An Integrated Framework for Condition Monitoring and Fault Diagnosis of Electric Machine Drive Systems
This NSF project aims to design and demonstrate an innovative physics-guided signature-based approach for condition monitoring and fault diagnosis (CMFD) of electric machine networks. As the number of electric machines grows rapidly in response to less carbon dioxide emissions, a large number of electric machines are connected to form electric machine networks. However, traditional CMFD were developed based on individual machine sensors, which requires a large number of sensors and do not comprehensively consider fault and degradation propagation. This limitation will be in part resolved by coordinated monitoring and analysis of strategically-placed electrical waveform sensors in power networks. The intellectual merits of the project include integrating high-fidelity physical model of electric machine networks to signature-based CMFD for improved accuracy and robustness.
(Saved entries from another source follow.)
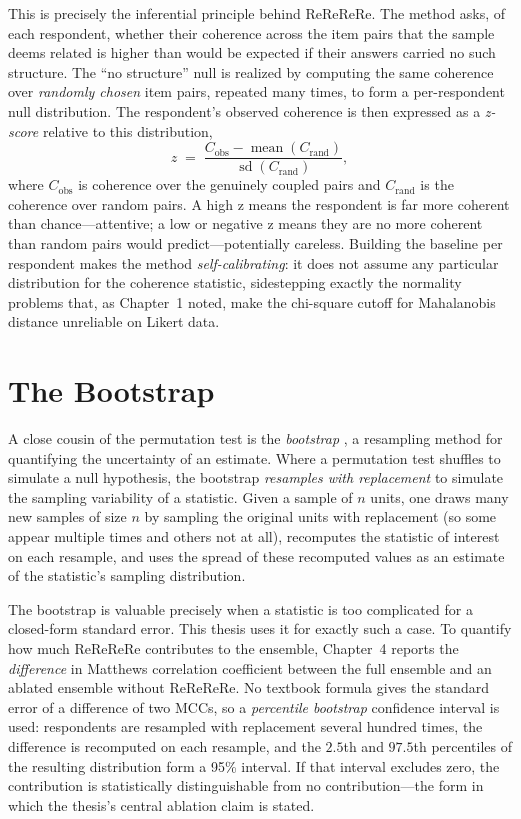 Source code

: This is precisely the inferential principle behind ReReReRe. The method asks, of
each respondent, whether their coherence across the item pairs that the sample
deems related is higher than would be expected if their answers carried no such
structure. The ``no structure'' null is realized by computing the same coherence
over \emph{randomly chosen} item pairs, repeated many times, to form a
per-respondent null distribution. The respondent's observed coherence is then
expressed as a \emph{z-score} relative to this distribution,
\begin{equation}
z \;=\; \frac{C_{\text{obs}} - \operatorname{mean}(C_{\text{rand}})}
{\operatorname{sd}(C_{\text{rand}})},
\label{eq:z}
\end{equation}
where $C_{\text{obs}}$ is coherence over the genuinely coupled pairs and
$C_{\text{rand}}$ is the coherence over random pairs. A high z means the
respondent is far more coherent than chance---attentive; a low or negative z
means they are no more coherent than random pairs would predict---potentially
careless. Building the baseline per respondent makes the method
\emph{self-calibrating}: it does not assume any particular distribution for the
coherence statistic, sidestepping exactly the normality problems that, as
Chapter~1 noted, make the chi-square cutoff for Mahalanobis distance unreliable
on Likert data.

\section{The Bootstrap}
\label{sec:boot}

A close cousin of the permutation test is the \emph{bootstrap}
\parencite{efron1979bootstrap, efron1993introduction}, a resampling method for
quantifying the uncertainty of an estimate. Where a permutation test shuffles to
simulate a null hypothesis, the bootstrap \emph{resamples with replacement} to
simulate the sampling variability of a statistic. Given a sample of $n$ units,
one draws many new samples of size $n$ by sampling the original units with
replacement (so some appear multiple times and others not at all), recomputes
the statistic of interest on each resample, and uses the spread of these
recomputed values as an estimate of the statistic's sampling distribution.

The bootstrap is valuable precisely when a statistic is too complicated for a
closed-form standard error. This thesis uses it for exactly such a case. To
quantify how much ReReReRe contributes to the ensemble, Chapter~4 reports the
\emph{difference} in Matthews correlation coefficient between the full ensemble
and an ablated ensemble without ReReReRe. No textbook formula gives the standard
error of a difference of two MCCs, so a \emph{percentile bootstrap} confidence
interval is used: respondents are resampled with replacement several hundred
times, the difference is recomputed on each resample, and the $2.5$th and
$97.5$th percentiles of the resulting distribution form a 95\% interval. If that
interval excludes zero, the contribution is statistically distinguishable from
no contribution---the form in which the thesis's central ablation claim is
stated.

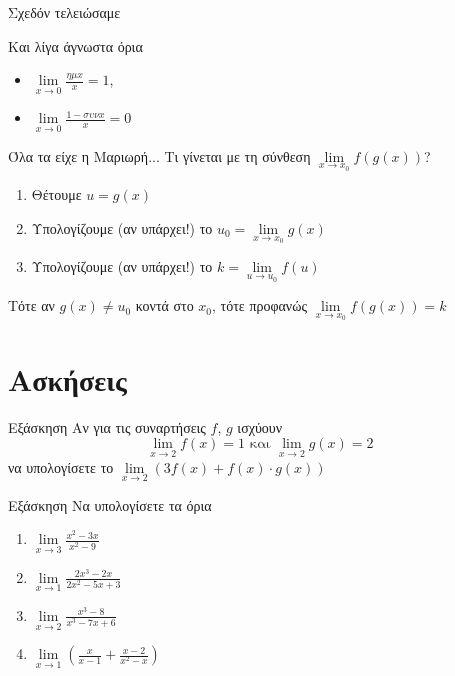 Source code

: \documentclass[greek]{beamer}
\begin{document}
\begin{frame}{Σχεδόν τελειώσαμε}
  \begin{block}{Και λίγα άγνωστα όρια}
    \begin{itemize}
      \item $\lim\limits_{x \to 0}{ \frac{ημx}{x} }=1$, \pause
      \item $\lim\limits_{x \to 0}{ \frac{1-συνx}{x} }=0$
    \end{itemize}
  \end{block}
\end{frame}

\begin{frame}{Όλα τα είχε η Μαριωρή...}
  Τι γίνεται με τη σύνθεση  $\lim\limits_{x \to x_0}{ f(g(x))}$? \pause
  \begin{enumerate}
    \item Θέτουμε $u=g(x)$ \pause
    \item Υπολογίζουμε (αν υπάρχει!) το $u_0=\lim\limits_{x \to x_0}{ g(x)}$ \pause
    \item Υπολογίζουμε (αν υπάρχει!) το $k=\lim\limits_{u \to u_0}{ f(u)}$ \pause
  \end{enumerate}
  Τότε αν $g(x)\ne u_0$ κοντά στο $x_0$, τότε προφανώς $\lim\limits_{x \to x_0}{ f(g(x))}=k$
\end{frame}

\section{Ασκήσεις}
\begin{frame}{Εξάσκηση}
  Αν για τις συναρτήσεις $f$, $g$ ισχύουν
  $$\lim\limits_{x \to 2}{ f(x) }=1 \text{ και } \lim\limits_{ x \to 2}{ g(x) }=2$$
  να υπολογίσετε το $\lim\limits_{x \to 2}{ (3f(x)+f(x)\cdot g(x)) }$
\end{frame}

\begin{frame}{Εξάσκηση}
  Να υπολογίσετε τα όρια
  \begin{enumerate}
    \item $\lim\limits_{x \to 3}{ \frac{x^2-3x}{x^2-9} }$ \pause
    \item $\lim\limits_{x \to 1}{ \frac{2x^3-2x}{2x^2-5x+3} }$ \pause
    \item $\lim\limits_{x \to 2}{ \frac{x^3-8}{x^3-7x+6} }$ \pause
    \item $\lim\limits_{x \to 1}{ \left( \frac{x}{x-1}+\frac{x-2}{x^2-x}  \right)  }$
  \end{enumerate}
\end{frame}
\end{document}
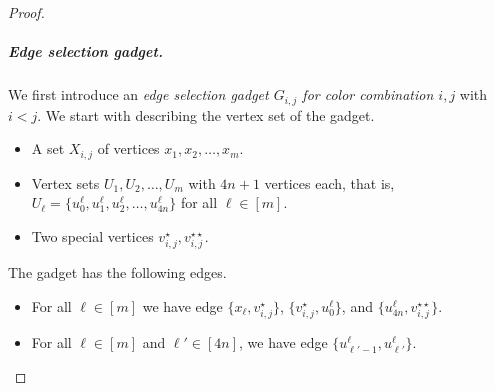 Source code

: \documentclass[a4paper,UKenglish,cleveref, autoref, thm-restate, anonymous]{lipics-v2021}
\begin{document}
\begin{proof}
    \subparagraph{Edge selection gadget.} We first introduce an \emph{edge selection gadget $G_{i,j}$ for color combination $i,j$} with $i<j$. We start with describing the vertex set of the gadget.
    \begin{itemize}
        \item A set $X_{i,j}$ of vertices $x_1, x_2, \ldots, x_m$.
        \item Vertex sets $U_1, U_2, \ldots, U_m$ with $4n+1$ vertices each, that is, $U_\ell=\{u^\ell_0, u^\ell_1, u^\ell_2,\ldots, 
        u^\ell_{4n}\}$ for all $\ell\in[m]$. 
        \item Two special vertices $v_{i,j}^\star,v_{i,j}^{\star\star}$.
    \end{itemize}
    The gadget has the following edges.
    \begin{itemize}
        \item For all $\ell\in [m]$ we have edge $\{x_\ell,v_{i,j}^\star\}$, $\{v_{i,j}^\star,u^\ell_0\}$, and $\{u^\ell_{4n},v_{i,j}^{\star\star}\}$. 

        \item For all $\ell\in [m]$ and $\ell'\in [4n]$, we have edge $\{u^\ell_{\ell'-1},u^\ell_{\ell'}\}$.
    \end{itemize}


\end{proof}
\end{document}
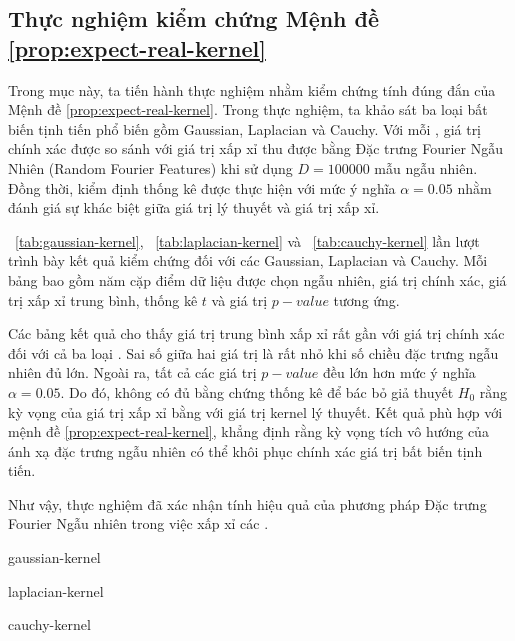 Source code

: \subsection{Thực nghiệm kiểm chứng Mệnh đề
\protect\ref{prop:expect-real-kernel}}

Trong mục này, ta tiến hành thực nghiệm nhằm kiểm chứng tính đúng đắn của Mệnh
đề \ref{prop:expect-real-kernel}. Trong thực nghiệm, ta khảo sát ba loại
 bất biến tịnh tiến phổ biến gồm Gaussian, Laplacian và Cauchy. Với
mỗi , giá trị  chính xác được so sánh với giá trị xấp xỉ
thu được bằng Đặc trưng Fourier Ngẫu Nhiên (Random Fourier Features) khi sử dụng
$D=100000$ mẫu ngẫu nhiên. Đồng thời, kiểm định thống kê được thực hiện với
mức ý nghĩa $\alpha=0.05$ nhằm đánh giá sự khác biệt giữa giá trị lý thuyết và
giá trị xấp xỉ.

\tablename~\ref{tab:gaussian-kernel}, \tablename~\ref{tab:laplacian-kernel} và
\tablename~\ref{tab:cauchy-kernel} lần lượt trình bày kết quả kiểm chứng đối
với các  Gaussian, Laplacian và Cauchy. Mỗi bảng bao gồm năm cặp
điểm dữ liệu được chọn ngẫu nhiên, giá trị  chính xác, giá trị xấp
xỉ trung bình, thống kê $t$ và giá trị $p-value$ tương ứng.

Các bảng kết quả cho thấy giá trị trung bình xấp xỉ rất gần với giá trị
 chính xác đối với cả ba loại . Sai số giữa hai giá trị
là rất nhỏ khi số chiều đặc trưng ngẫu nhiên đủ lớn. Ngoài ra, tất cả các giá
trị $p-value$ đều lớn hơn mức ý nghĩa $\alpha = 0.05$. Do đó, không có đủ bằng
chứng thống kê để bác bỏ giả thuyết $H_0$ rằng kỳ vọng của giá trị xấp xỉ bằng
với giá trị kernel lý thuyết. Kết quả phù hợp với mệnh đề
\ref{prop:expect-real-kernel}, khẳng định rằng kỳ vọng tích vô hướng  của ánh
xạ đặc trưng ngẫu nhiên có thể khôi phục chính xác giá trị  bất
biến tịnh tiến.

Như vậy, thực nghiệm đã xác nhận tính hiệu quả của phương pháp Đặc trưng
Fourier Ngẫu nhiên trong việc xấp xỉ các .

\begin{table}[htbp]
  \centering
  \caption{Kết quả kiểm chứng kernel Gaussian}
  \label{tab:gaussian-kernel}
  {gaussian-kernel}
\end{table}

\begin{table}[htbp]
  \centering
  \caption{Kết quả kiểm chứng kernel Laplacian}
  \label{tab:laplacian-kernel}
  {laplacian-kernel}
\end{table}

\begin{table}[htbp]
  \centering
  \caption{Kết quả kiểm chứng kernel Cauchy}
  \label{tab:cauchy-kernel}
  {cauchy-kernel}
\end{table}
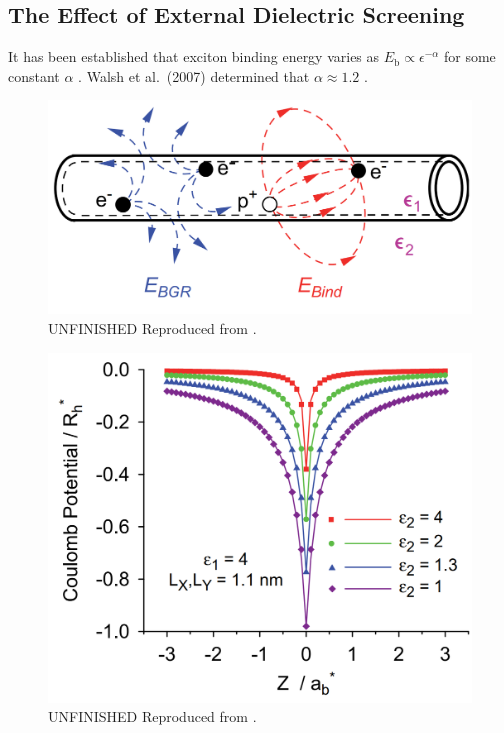 \subsection{The Effect of External Dielectric Screening}

It has been established that exciton binding energy varies as $E_\text{b} \propto \epsilon^{-\alpha}$ for some constant $\alpha$ \cite{perebeinos2004scaling}. Walsh et al.\ (2007) determined that $\alpha \approx 1.2$ \cite{walsh2008scaling}.

\begin{figure}
	\centering
	\includegraphics[scale=0.23]{images/chapter_optical_props/dielectric_screening_walsh_2007}
	\caption{{\color{red} UNFINISHED} Reproduced from \cite{walsh2008scaling}.}
\end{figure}

\begin{figure}
	\centering
	\includegraphics[scale=0.23]{images/chapter_optical_props/coulomb_potl_walsh}
	\caption{ {\color{red} UNFINISHED} Reproduced from \cite{walsh2008scaling}.}
\end{figure}

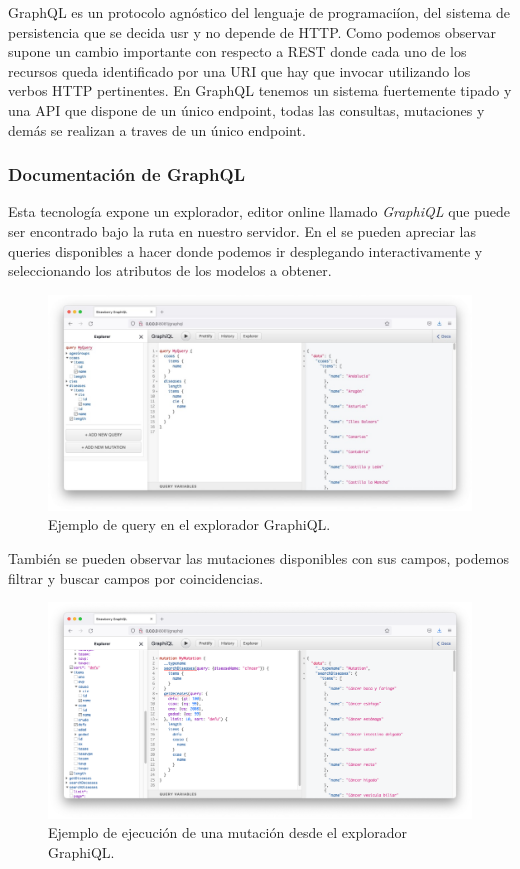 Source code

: GraphQL es un protocolo agnóstico del lenguaje de programaciíon, del sistema de
persistencia que se decida usr y no depende de HTTP. Como podemos observar supone un
cambio importante con respecto a REST donde cada uno de los recursos queda identificado
por una URI que hay que invocar utilizando los verbos HTTP pertinentes. En GraphQL tenemos
un sistema fuertemente tipado y una API que dispone de un único endpoint, todas las
consultas, mutaciones y demás se realizan a traves de un único endpoint.

\subsubsection{Documentación de GraphQL}
Esta tecnología expone un explorador, editor online llamado \textit{GraphiQL} que puede
ser encontrado bajo la ruta  en nuestro servidor. En el se pueden
apreciar las queries disponibles a hacer donde podemos ir desplegando interactivamente y
seleccionando los atributos de los modelos a obtener.

\FloatBarrier
\begin{figure}[h]
	\centering	
	\includegraphics[width=\textwidth]{doc/logos/imgs/queries-graph.jpg}
	\caption{ Ejemplo de query en el explorador GraphiQL. }
    \label{fig:graficos-GraphiQL}
\end{figure}
\FloatBarrier

También se pueden observar las mutaciones disponibles con sus campos, podemos filtrar y
buscar campos por coincidencias.

\FloatBarrier
\begin{figure}[h]
	\centering	
	\includegraphics[width=\textwidth]{doc/logos/imgs/mutaciones-graph.png}
	\caption{ Ejemplo de ejecución de una mutación desde el explorador GraphiQL. }
    \label{fig:graficos-GraphiQL}
\end{figure}
\FloatBarrier

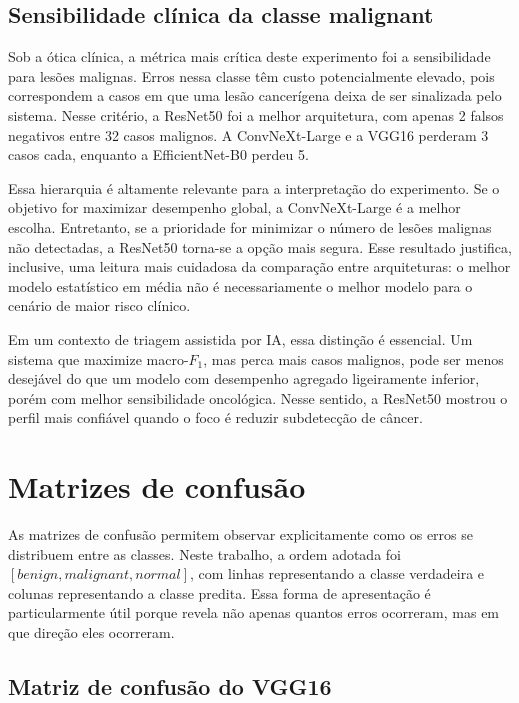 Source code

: \documentclass[tcc,capa]{texufpel}
\begin{document}
\subsection{Sensibilidade clínica da classe malignant}

Sob a ótica clínica, a métrica mais crítica deste experimento foi a sensibilidade para lesões malignas. Erros nessa classe têm custo potencialmente elevado, pois correspondem a casos em que uma lesão cancerígena deixa de ser sinalizada pelo sistema. Nesse critério, a ResNet50 foi a melhor arquitetura, com apenas 2 falsos negativos entre 32 casos malignos. A ConvNeXt-Large e a VGG16 perderam 3 casos cada, enquanto a EfficientNet-B0 perdeu 5.

Essa hierarquia é altamente relevante para a interpretação do experimento. Se o objetivo for maximizar desempenho global, a ConvNeXt-Large é a melhor escolha. Entretanto, se a prioridade for minimizar o número de lesões malignas não detectadas, a ResNet50 torna-se a opção mais segura. Esse resultado justifica, inclusive, uma leitura mais cuidadosa da comparação entre arquiteturas: o melhor modelo estatístico em média não é necessariamente o melhor modelo para o cenário de maior risco clínico.

Em um contexto de triagem assistida por IA, essa distinção é essencial. Um sistema que maximize macro-\(F_1\), mas perca mais casos malignos, pode ser menos desejável do que um modelo com desempenho agregado ligeiramente inferior, porém com melhor sensibilidade oncológica. Nesse sentido, a ResNet50 mostrou o perfil mais confiável quando o foco é reduzir subdetecção de câncer.

\section{Matrizes de confusão}

As matrizes de confusão permitem observar explicitamente como os erros se distribuem entre as classes. Neste trabalho, a ordem adotada foi \([\textit{benign}, \textit{malignant}, \textit{normal}]\), com linhas representando a classe verdadeira e colunas representando a classe predita. Essa forma de apresentação é particularmente útil porque revela não apenas quantos erros ocorreram, mas em que direção eles ocorreram.

\subsection{Matriz de confusão do VGG16}
\end{document}
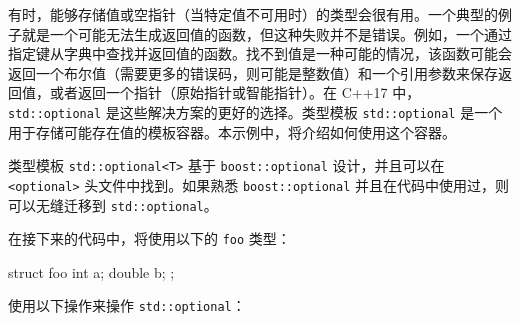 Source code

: 有时，能够存储值或空指针（当特定值不可用时）的类型会很有用。一个典型的例子就是一个可能无法生成返回值的函数，但这种失败并不是错误。例如，一个通过指定键从字典中查找并返回值的函数。找不到值是一种可能的情况，该函数可能会返回一个布尔值（需要更多的错误码，则可能是整数值）和一个引用参数来保存返回值，或者返回一个指针（原始指针或智能指针）。在 C++17 中，\verb|std::optional| 是这些解决方案的更好的选择。类型模板 \verb|std::optional| 是一个用于存储可能存在值的模板容器。本示例中，将介绍如何使用这个容器。


类型模板 \verb|std::optional<T>| 基于 \verb|boost::optional| 设计，并且可以在 \verb|<optional>| 头文件中找到。如果熟悉 \verb|boost::optional| 并且在代码中使用过，则可以无缝迁移到 \verb|std::optional|。

在接下来的代码中，将使用以下的 \verb|foo| 类型：

\begin{cpp}
struct foo
{
    int    a;
    double b;
};
\end{cpp}


使用以下操作来操作 \verb|std::optional|：

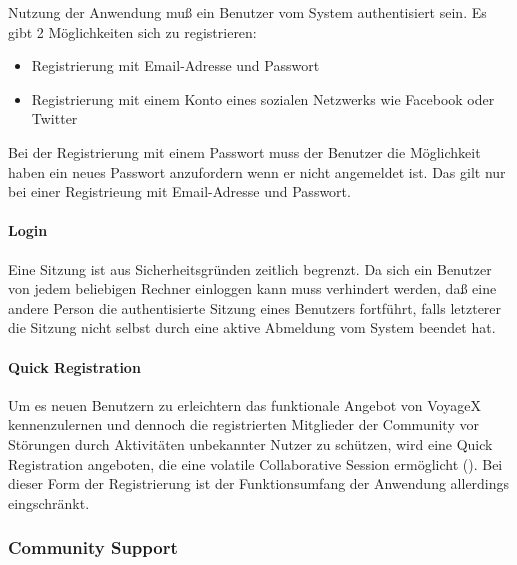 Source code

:  Nutzung der Anwendung muß ein Benutzer vom System authentisiert sein. Es gibt 2 Möglichkeiten sich 
zu registrieren:
\begin{itemize}
	\item Registrierung mit Email-Adresse und Passwort
	\item Registrierung mit einem Konto eines sozialen Netzwerks wie Facebook oder Twitter
\end{itemize}
\noindent Bei der Registrierung mit einem Passwort muss der Benutzer die Möglichkeit haben ein neues Passwort anzufordern wenn er nicht angemeldet ist. Das gilt nur bei einer Registrieung mit Email-Adresse und Passwort.

\paragraph{Login}
Eine Sitzung ist aus Sicherheitsgründen zeitlich begrenzt. Da sich ein Benutzer von jedem beliebigen Rechner einloggen kann muss verhindert werden, daß eine andere Person die authentisierte Sitzung eines Benutzers fortführt, falls letzterer die Sitzung nicht selbst durch eine aktive Abmeldung vom System beendet hat. 

\paragraph{Quick Registration}
Um es neuen Benutzern zu erleichtern das funktionale Angebot von VoyageX kennenzulernen und dennoch die registrierten 
Mitglieder der Community vor Störungen durch Aktivitäten unbekannter Nutzer zu schützen, wird eine Quick Registration angeboten, die eine volatile Collaborative Session ermöglicht (\cite[S. 72ff.]{SCLU:PFCMI}).
Bei dieser Form der Registrierung ist der Funktionsumfang der Anwendung allerdings eingschränkt.


\subsubsection{Community Support}
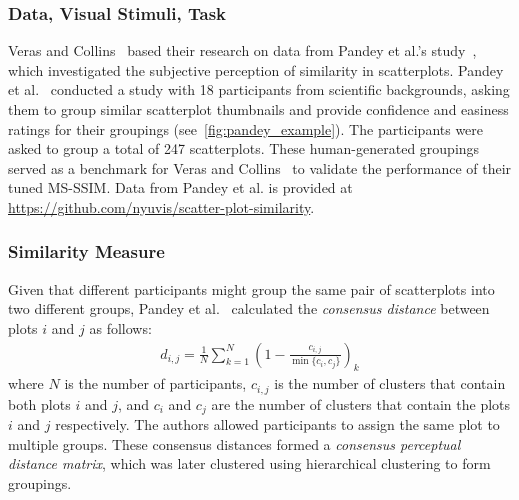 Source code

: \documentclass[sigconf]{acmart}
\begin{document}
\subsubsection{Data, Visual Stimuli, Task}

Veras and Collins~\cite{veras2019discriminability} based their research on data from Pandey et al.'s study~\cite{pandey2016towards}, which investigated the subjective perception of similarity in scatterplots. Pandey et al.~\cite{pandey2016towards} conducted a study with 18 participants from scientific backgrounds, asking them to group similar scatterplot thumbnails and provide confidence and easiness ratings for their groupings (see~\cref{fig:pandey_example}). The participants were asked to group a total of 247 scatterplots. These human-generated groupings served as a benchmark for Veras and Collins~\cite{veras2019discriminability} to validate the performance of their tuned MS-SSIM. Data from Pandey et al. is provided at \url{https://github.com/nyuvis/scatter-plot-similarity}. 

\subsubsection{Similarity Measure}

Given that different participants might group the same pair of scatterplots into two different groups, Pandey et al.~\cite{pandey2016towards} calculated the \textit{consensus distance} between plots $i$ and $j$ as follows: 
\begin{align}
    d_{i,j} = \frac{1}{N} \sum_{k=1}^N \left ( 1- \frac{c_{i,j}}{\min\{c_i, c_j\} } \right )_k
\end{align}
where $N$ is the number of participants, $c_{i, j}$ is the number of clusters that contain both plots $i$ and $j$, and $c_i$ and $c_j$ are the number of clusters that contain the plots $i$ and $j$ respectively. The authors allowed participants to assign the same plot to multiple groups. These consensus distances formed a \textit{consensus perceptual distance matrix}, which was later clustered using hierarchical clustering to form groupings.  
\end{document}
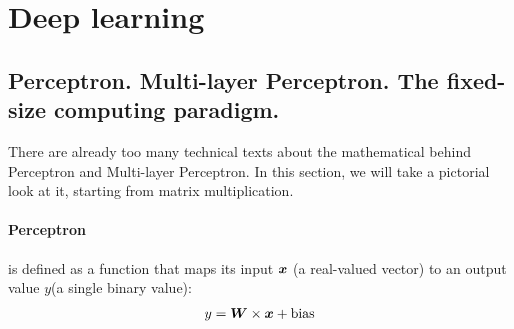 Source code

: \section{Deep learning}
\subsection{Perceptron. Multi-layer Perceptron. The fixed-size computing paradigm.}
There are already too many technical texts about the mathematical behind Perceptron and Multi-layer Perceptron. In this section, we will take a pictorial look at it, starting from matrix multiplication.

\paragraph{Perceptron} is defined as a function that maps its input $\boldsymbol{x}$
(a real-valued vector) to an output value $y$(a single binary value):
\begin{align}
  y = \boldsymbol{W} \times \boldsymbol{x} + \text{bias}
\end{align}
The broader impacts of the project include advancing the research experiences for K-12 and undergraduate students including underrepresented students. The research will be integrated into the undergraduate and graduate electric power engineering curriculum to educate future engineers who will have the skills and knowledge to meet the emerging needs of the industry.
The proposed physics-guided signature-based approach for condition monitoring and fault diagnosis (CMFD) of electric machine networks will advance the literature in a new direction compared to the traditional approach based on individual machine sensors. Four specific objectives will be pursued: (1) Assess the electrical waveform signature due to faults and degradation that will build a technical foundation for the proposed CMFD approach. (2) Create a high-fidelity physical model of electric machine networks that reflects not only the fault, degradation and nonlinearity of the machine, but also waveform propagation due to faults and degradation. (3) Design a physics-guided signature-based method that leverages the waveform propagation model to more effectively and efficiently identify and locate faults or degradation source in electric machine networks. (4) Build a semi-virtual testbed of electric machine networks to evaluate the performance of the proposed CMFD approach. The proposed CMFD approach can be generally used in a variety of applications, including manufacturing and industrial systems, smart buildings, wind farms, and electrified transportation.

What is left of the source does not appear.